I run GEMMA for precompute on the command line and that I confirmed to be the same as what we see in the browser. This suggests either data or method is different with Dave's approach.

I confirmed that gemma in GN matches Dave's results. It is interesting to see that running without LOCO has some impact, but not as bad as the R/qtl2 difference. First we should check the genotype files to see if they match. I checked that the phenotypes match.

Our inputs are different if I count genotypes (first yours, the other on production):

     1  2184941 B
     2  2132744 D
     3   628980 H
     1  2195662 B
     2  2142959 D
     3   650168 H

The number of rows/markers is the same. So we probably added some genometypes, but if we miss one that would matter. Dave you can find the file in /home/wrk/BXD.geno on tux02 if you want to look.

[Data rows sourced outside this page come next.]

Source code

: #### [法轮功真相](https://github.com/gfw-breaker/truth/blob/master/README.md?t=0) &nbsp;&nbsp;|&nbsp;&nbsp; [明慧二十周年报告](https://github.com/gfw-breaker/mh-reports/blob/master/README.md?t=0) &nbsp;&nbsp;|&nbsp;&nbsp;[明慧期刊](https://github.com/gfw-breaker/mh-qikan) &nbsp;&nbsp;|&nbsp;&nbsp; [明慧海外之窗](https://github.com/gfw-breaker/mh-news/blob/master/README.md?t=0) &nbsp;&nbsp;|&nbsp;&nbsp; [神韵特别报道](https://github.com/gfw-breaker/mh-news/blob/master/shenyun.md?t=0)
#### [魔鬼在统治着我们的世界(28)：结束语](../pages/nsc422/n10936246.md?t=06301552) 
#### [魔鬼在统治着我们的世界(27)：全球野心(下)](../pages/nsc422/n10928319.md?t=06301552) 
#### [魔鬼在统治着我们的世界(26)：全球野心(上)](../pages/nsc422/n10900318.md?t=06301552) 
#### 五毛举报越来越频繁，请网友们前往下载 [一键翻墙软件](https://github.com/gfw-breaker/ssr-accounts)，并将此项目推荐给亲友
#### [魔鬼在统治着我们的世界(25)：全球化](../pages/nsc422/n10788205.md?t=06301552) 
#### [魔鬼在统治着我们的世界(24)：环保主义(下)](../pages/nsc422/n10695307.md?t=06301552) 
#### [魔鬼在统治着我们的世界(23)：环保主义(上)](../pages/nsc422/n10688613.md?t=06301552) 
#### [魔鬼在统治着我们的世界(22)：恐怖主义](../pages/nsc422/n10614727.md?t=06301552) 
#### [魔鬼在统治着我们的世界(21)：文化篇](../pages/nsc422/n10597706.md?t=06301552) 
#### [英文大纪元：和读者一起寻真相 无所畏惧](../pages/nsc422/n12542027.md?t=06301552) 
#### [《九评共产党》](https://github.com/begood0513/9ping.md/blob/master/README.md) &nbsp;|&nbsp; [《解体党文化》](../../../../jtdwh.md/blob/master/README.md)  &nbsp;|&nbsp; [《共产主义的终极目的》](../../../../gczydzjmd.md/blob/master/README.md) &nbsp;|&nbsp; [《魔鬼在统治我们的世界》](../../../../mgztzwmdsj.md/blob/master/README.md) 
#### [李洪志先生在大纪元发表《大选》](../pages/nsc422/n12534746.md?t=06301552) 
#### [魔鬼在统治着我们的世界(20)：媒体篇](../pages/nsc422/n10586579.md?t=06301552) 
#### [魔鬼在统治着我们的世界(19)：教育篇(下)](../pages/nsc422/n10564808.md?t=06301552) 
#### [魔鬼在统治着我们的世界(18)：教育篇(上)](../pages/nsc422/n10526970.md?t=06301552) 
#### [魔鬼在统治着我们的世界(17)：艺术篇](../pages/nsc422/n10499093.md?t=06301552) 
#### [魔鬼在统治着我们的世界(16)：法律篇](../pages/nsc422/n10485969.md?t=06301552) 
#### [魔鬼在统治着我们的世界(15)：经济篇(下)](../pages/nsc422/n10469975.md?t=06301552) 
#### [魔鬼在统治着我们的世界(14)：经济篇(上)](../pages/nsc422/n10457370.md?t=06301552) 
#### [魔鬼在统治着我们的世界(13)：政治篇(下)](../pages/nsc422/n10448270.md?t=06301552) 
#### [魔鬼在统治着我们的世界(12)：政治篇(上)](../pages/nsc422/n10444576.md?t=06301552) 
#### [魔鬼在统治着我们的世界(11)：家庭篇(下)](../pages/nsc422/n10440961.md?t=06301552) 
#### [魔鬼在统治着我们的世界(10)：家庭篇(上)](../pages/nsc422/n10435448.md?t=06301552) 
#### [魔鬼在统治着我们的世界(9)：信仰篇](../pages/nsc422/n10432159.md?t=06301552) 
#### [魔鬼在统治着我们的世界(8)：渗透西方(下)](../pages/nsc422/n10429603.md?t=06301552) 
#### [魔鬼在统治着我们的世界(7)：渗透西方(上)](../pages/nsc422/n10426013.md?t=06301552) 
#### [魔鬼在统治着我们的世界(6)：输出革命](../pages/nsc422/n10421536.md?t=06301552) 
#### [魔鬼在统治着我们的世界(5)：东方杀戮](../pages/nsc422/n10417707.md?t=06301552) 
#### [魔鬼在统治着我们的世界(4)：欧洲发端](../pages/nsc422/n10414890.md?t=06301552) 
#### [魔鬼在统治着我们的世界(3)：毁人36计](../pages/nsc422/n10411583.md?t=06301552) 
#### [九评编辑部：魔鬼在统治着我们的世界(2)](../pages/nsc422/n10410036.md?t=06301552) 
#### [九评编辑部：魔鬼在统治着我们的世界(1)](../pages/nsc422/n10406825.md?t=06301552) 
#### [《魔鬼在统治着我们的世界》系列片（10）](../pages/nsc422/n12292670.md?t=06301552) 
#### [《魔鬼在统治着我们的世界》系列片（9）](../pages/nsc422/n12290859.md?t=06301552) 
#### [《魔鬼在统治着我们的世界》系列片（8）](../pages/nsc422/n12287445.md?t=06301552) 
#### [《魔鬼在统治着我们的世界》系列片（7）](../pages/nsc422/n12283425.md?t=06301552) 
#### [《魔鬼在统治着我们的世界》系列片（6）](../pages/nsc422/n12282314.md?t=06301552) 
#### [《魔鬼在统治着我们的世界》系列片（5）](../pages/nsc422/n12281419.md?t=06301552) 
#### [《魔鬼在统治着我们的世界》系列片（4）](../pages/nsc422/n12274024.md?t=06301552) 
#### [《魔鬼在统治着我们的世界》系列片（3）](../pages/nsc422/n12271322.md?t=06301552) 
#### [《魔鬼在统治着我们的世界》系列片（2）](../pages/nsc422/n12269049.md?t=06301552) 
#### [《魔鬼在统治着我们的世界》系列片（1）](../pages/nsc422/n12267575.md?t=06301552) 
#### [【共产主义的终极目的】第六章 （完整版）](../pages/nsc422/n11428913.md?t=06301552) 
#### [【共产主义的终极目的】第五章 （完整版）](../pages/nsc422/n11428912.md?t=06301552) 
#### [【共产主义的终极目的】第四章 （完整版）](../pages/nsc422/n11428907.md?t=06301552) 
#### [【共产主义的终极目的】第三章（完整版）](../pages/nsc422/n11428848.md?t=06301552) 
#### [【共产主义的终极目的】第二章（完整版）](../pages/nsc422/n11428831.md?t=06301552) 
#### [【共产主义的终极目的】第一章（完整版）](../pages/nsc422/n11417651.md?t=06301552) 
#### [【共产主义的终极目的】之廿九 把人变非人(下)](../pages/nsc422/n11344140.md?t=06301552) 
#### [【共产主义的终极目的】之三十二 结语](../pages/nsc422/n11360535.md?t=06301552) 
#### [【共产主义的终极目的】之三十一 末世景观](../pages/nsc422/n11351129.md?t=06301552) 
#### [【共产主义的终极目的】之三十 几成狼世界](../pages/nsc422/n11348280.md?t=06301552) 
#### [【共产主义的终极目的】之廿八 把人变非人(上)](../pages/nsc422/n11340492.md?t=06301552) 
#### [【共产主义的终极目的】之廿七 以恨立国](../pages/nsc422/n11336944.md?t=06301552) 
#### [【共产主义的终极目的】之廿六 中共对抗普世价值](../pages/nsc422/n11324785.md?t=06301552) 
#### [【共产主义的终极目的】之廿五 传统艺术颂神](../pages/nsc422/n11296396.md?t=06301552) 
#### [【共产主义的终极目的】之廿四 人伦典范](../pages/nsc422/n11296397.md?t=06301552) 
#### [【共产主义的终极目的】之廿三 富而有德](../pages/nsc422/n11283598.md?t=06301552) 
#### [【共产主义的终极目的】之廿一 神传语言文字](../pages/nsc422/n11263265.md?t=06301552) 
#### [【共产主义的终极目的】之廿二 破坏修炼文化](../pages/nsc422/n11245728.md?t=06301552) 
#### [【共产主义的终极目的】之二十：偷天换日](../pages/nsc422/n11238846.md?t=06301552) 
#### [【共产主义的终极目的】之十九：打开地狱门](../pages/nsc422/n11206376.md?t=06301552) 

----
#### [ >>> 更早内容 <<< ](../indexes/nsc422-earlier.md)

I notice that we don't use H in the R/qtl2 control file. That might make a difference though it probably won't explain what we see now. BTW I also correlated the LOD scores from GEMMA and R/qtl2 in the spreadsheet and at 0.7 that is too low. So it is probably not just a magnitude problem. The results differ a lot in your spreadsheet.

Next step is that I need to run R/qtl2 using the script in your dropbox and see what Karl's code does. The exercise does not hurt because it will help us bring R/qtl2 to GN.

R/qtl2 is packaged in guix and can be run in a shell with

guix shell -C r r-qtl2
> library(qtl2)
> bxd <- read_cross2(file = "bxd_cancer_new_GN_July_2024.json")
Warning messages:
1: In recode_geno(sheet, genotypes) :
  630519 genotypes treated as missing: "H", "U"
2: In matrix(as.numeric(unlist(pheno)), ncol = nc) :
  NAs introduced by coercion
3: In check_cross2(output) : Physical map out of order on chr 1, 2, 11, 19

The first warning matches above. If data is missing it may be filtered out. We'll have to check for that. The third warning I am not sure about. Probably a ranking of markers.